Items listed in a dataset
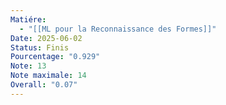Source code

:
 ```yaml
---
Matiére:
  - "[[ML pour la Reconnaissance des Formes]]"
Date: 2025-06-02
Status: Finis
Pourcentage: "0.929"
Note: 13
Note maximale: 14
Overall: "0.07"
---
```

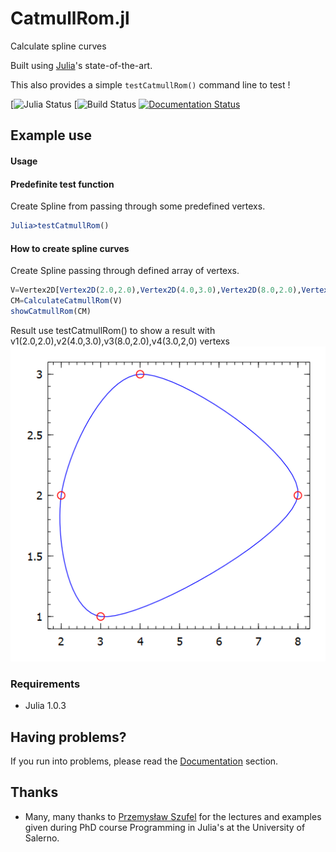 # CatmullRom.jl

Calculate spline curves

Built using [Julia](https://julialang.org/)'s state-of-the-art.

This also provides a simple `testCatmullRom()` command line to test !

[![Julia Status](https://julialang.org/)
[![Build Status](https://travis-ci.com/ldema/CatmullRom)
[![Documentation Status](https://readthedocs.org/projects/face-recognition/badge/?version=latest)](http://github/ldema)

## Example use

#### Usage

#### Predefinite test function

Create Spline from passing through some predefined vertexs.

```Julia
Julia>testCatmullRom()
```

#### How to create spline curves

Create Spline passing through defined array of vertexs.
```Julia
V=Vertex2D[Vertex2D(2.0,2.0),Vertex2D(4.0,3.0),Vertex2D(8.0,2.0),Vertex2D(3.0,1.0)]
CM=CalculateCatmullRom(V)
showCatmullRom(CM)
```
Result
use testCatmullRom() to show a result with v1(2.0,2.0),v2(4.0,3.0),v3(8.0,2.0),v4(3.0,2,0) vertexs
![Alt text](CatmullRom.png?raw=true "Title")


### Requirements

  * Julia 1.0.3

## Having problems?

If you run into problems, please read the [Documentation](https://github.com/ageitgey/face_recognition/wiki/Common-Errors) section.

## Thanks

* Many, many thanks to [Przemysław Szufel](https://szufel.pl/) for the lectures and examples given during PhD course Programming in Julia's at the University of Salerno.
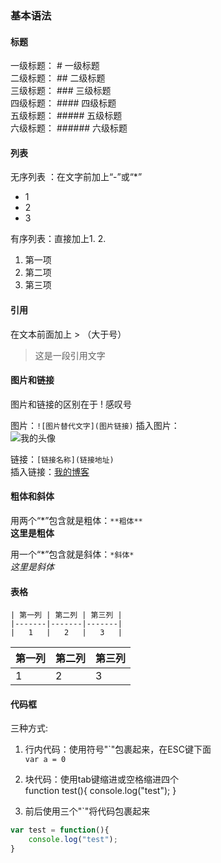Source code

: ### 基本语法

#### 标题
一级标题： # 一级标题  
二级标题： ## 二级标题  
三级标题： ### 三级标题    
四级标题： #### 四级标题  
五级标题： ##### 五级标题  
六级标题： ###### 六级标题

#### 列表
无序列表 ：在文字前加上“-”或“*”  
* 1  
* 2  
* 3
  
有序列表：直接加上1. 2.  
1. 第一项  
2. 第二项  
3. 第三项  


#### 引用
在文本前面加上 > （大于号）
 > 这是一段引用文字

#### 图片和链接
图片和链接的区别在于 ! 感叹号

图片：`![图片替代文字](图片链接)`
插入图片：  
![我的头像](http://tp4.sinaimg.cn/1836010911/180/5614933698/1)

链接：`[链接名称](链接地址)`  
插入链接：[我的博客](luopq.com)


#### 粗体和斜体
用两个“\*”包含就是粗体：`**粗体**`  
**这里是粗体**  

用一个“\*”包含就是斜体：`*斜体*`  
*这里是斜体*

#### 表格
	| 第一列 | 第二列 | 第三列 |
	|-------|-------|-------|
	|   1   |   2   |   3   |
| 第一列 | 第二列 | 第三列|  
| ------- | ------- | -------|  
|   1   |   2   |   3   |	


#### 代码框
三种方式:  
1. 行内代码：使用符号"\`"包裹起来，在ESC键下面  
	`var a = 0`  
2. 块代码：使用tab键缩进或空格缩进四个    
		function test(){
			console.log("test");
		}   

3. 前后使用三个"\`"将代码包裹起来  
``` javascript
var test = function(){
	console.log("test");
}
```
    
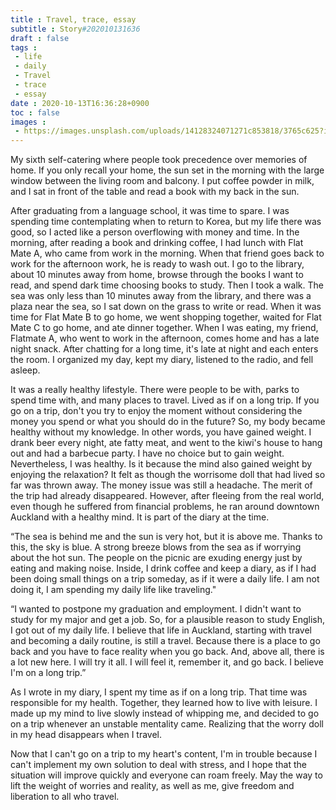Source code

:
 ```yaml
---
title : Travel, trace, essay
subtitle : Story#202010131636
draft : false
tags :
 - life
 - daily
 - Travel
 - trace
 - essay
date : 2020-10-13T16:36:28+0900
toc : false
images : 
 - https://images.unsplash.com/uploads/14128324071271c853818/3765c625?ixlib=rb-1.2.1&q=80&fm=jpg&crop=entropy&cs=tinysrgb&w=1080&fit=max&ixid=eyJhcHBfaWQiOjE1NTU0OX0
---
```

My sixth self-catering where people took precedence over memories of home. If you only recall your home, the sun set in the morning with the large window between the living room and balcony. I put coffee powder in milk, and I sat in front of the table and read a book with my back in the sun.  

After graduating from a language school, it was time to spare. I was spending time contemplating when to return to Korea, but my life there was good, so I acted like a person overflowing with money and time. In the morning, after reading a book and drinking coffee, I had lunch with Flat Mate A, who came from work in the morning. When that friend goes back to work for the afternoon work, he is ready to wash out. I go to the library, about 10 minutes away from home, browse through the books I want to read, and spend dark time choosing books to study. Then I took a walk. The sea was only less than 10 minutes away from the library, and there was a plaza near the sea, so I sat down on the grass to write or read. When it was time for Flat Mate B to go home, we went shopping together, waited for Flat Mate C to go home, and ate dinner together. When I was eating, my friend, Flatmate A, who went to work in the afternoon, comes home and has a late night snack. After chatting for a long time, it's late at night and each enters the room. I organized my day, kept my diary, listened to the radio, and fell asleep.  

It was a really healthy lifestyle. There were people to be with, parks to spend time with, and many places to travel. Lived as if on a long trip. If you go on a trip, don't you try to enjoy the moment without considering the money you spend or what you should do in the future? So, my body became healthy without my knowledge. In other words, you have gained weight. I drank beer every night, ate fatty meat, and went to the kiwi's house to hang out and had a barbecue party. I have no choice but to gain weight. Nevertheless, I was healthy. Is it because the mind also gained weight by enjoying the relaxation? It felt as though the worrisome doll that had lived so far was thrown away. The money issue was still a headache. The merit of the trip had already disappeared. However, after fleeing from the real world, even though he suffered from financial problems, he ran around downtown Auckland with a healthy mind. It is part of the diary at the time.  

“The sea is behind me and the sun is very hot, but it is above me. Thanks to this, the sky is blue. A strong breeze blows from the sea as if worrying about the hot sun. The people on the picnic are exuding energy just by eating and making noise. Inside, I drink coffee and keep a diary, as if I had been doing small things on a trip someday, as if it were a daily life. I am not doing it, I am spending my daily life like traveling."  

“I wanted to postpone my graduation and employment. I didn't want to study for my major and get a job. So, for a plausible reason to study English, I got out of my daily life. I believe that life in Auckland, starting with travel and becoming a daily routine, is still a travel. Because there is a place to go back and you have to face reality when you go back. And, above all, there is a lot new here. I will try it all. I will feel it, remember it, and go back. I believe I'm on a long trip.”  

As I wrote in my diary, I spent my time as if on a long trip. That time was responsible for my health. Together, they learned how to live with leisure. I made up my mind to live slowly instead of whipping me, and decided to go on a trip whenever an unstable mentality came. Realizing that the worry doll in my head disappears when I travel.  

Now that I can't go on a trip to my heart's content, I'm in trouble because I can't implement my own solution to deal with stress, and I hope that the situation will improve quickly and everyone can roam freely. May the way to lift the weight of worries and reality, as well as me, give freedom and liberation to all who travel.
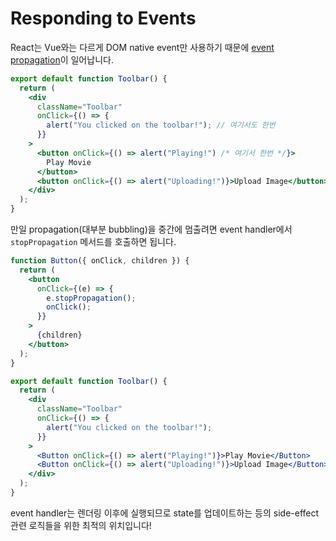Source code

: # Responding to Events

React는 Vue와는 다르게 DOM native event만 사용하기 때문에 [event propagation](../../browser/web_api/dom.md)이 일어납니다.

```jsx
export default function Toolbar() {
  return (
    <div
      className="Toolbar"
      onClick={() => {
        alert("You clicked on the toolbar!"); // 여기서도 한번
      }}
    >
      <button onClick={() => alert("Playing!") /* 여기서 한번 */}>
        Play Movie
      </button>
      <button onClick={() => alert("Uploading!")}>Upload Image</button>
    </div>
  );
}
```

만일 propagation(대부분 bubbling)을 중간에 멈출려면 event handler에서 `stopPropagation` 메서드를 호출하면 됩니다.

```jsx
function Button({ onClick, children }) {
  return (
    <button
      onClick={(e) => {
        e.stopPropagation();
        onClick();
      }}
    >
      {children}
    </button>
  );
}

export default function Toolbar() {
  return (
    <div
      className="Toolbar"
      onClick={() => {
        alert("You clicked on the toolbar!");
      }}
    >
      <Button onClick={() => alert("Playing!")}>Play Movie</Button>
      <Button onClick={() => alert("Uploading!")}>Upload Image</Button>
    </div>
  );
}
```

event handler는 렌더링 이후에 실행되므로 state를 업데이트하는 등의 side-effect 관련 로직들을 위한 최적의 위치입니다!

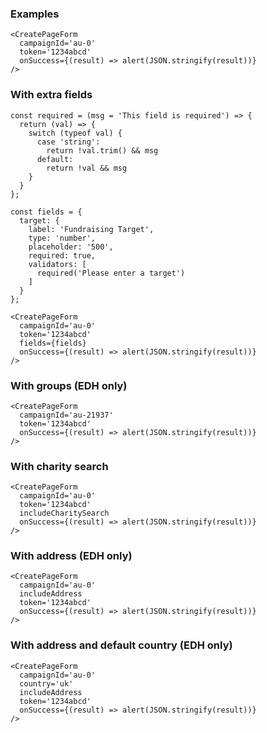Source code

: ### Examples

```
<CreatePageForm
  campaignId='au-0'
  token='1234abcd'
  onSuccess={(result) => alert(JSON.stringify(result))}
/>
```

### With extra fields

```
const required = (msg = 'This field is required') => {
  return (val) => {
    switch (typeof val) {
      case 'string':
        return !val.trim() && msg
      default:
        return !val && msg
    }
  }
};

const fields = {
  target: {
    label: 'Fundraising Target',
    type: 'number',
    placeholder: '500',
    required: true,
    validators: [
      required('Please enter a target')
    ]
  }
};

<CreatePageForm
  campaignId='au-0'
  token='1234abcd'
  fields={fields}
  onSuccess={(result) => alert(JSON.stringify(result))}
/>
```

### With groups (EDH only)

```
<CreatePageForm
  campaignId='au-21937'
  token='1234abcd'
  onSuccess={(result) => alert(JSON.stringify(result))}
/>
```

### With charity search

```
<CreatePageForm
  campaignId='au-0'
  token='1234abcd'
  includeCharitySearch
  onSuccess={(result) => alert(JSON.stringify(result))}
/>
```

### With address (EDH only)

```
<CreatePageForm
  campaignId='au-0'
  includeAddress
  token='1234abcd'
  onSuccess={(result) => alert(JSON.stringify(result))}
/>
```

### With address and default country (EDH only)

```
<CreatePageForm
  campaignId='au-0'
  country='uk'
  includeAddress
  token='1234abcd'
  onSuccess={(result) => alert(JSON.stringify(result))}
/>
```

### Aim of the task
When a line of the data holds the string "testCatmullRom", pick it out and copy it.

### Result below
This also provides a simple `testCatmullRom()` command line to test !
Julia>testCatmullRom()
use testCatmullRom() to show a result with v1(2.0,2.0),v2(4.0,3.0),v3(8.0,2.0),v4(3.0,2,0) vertexs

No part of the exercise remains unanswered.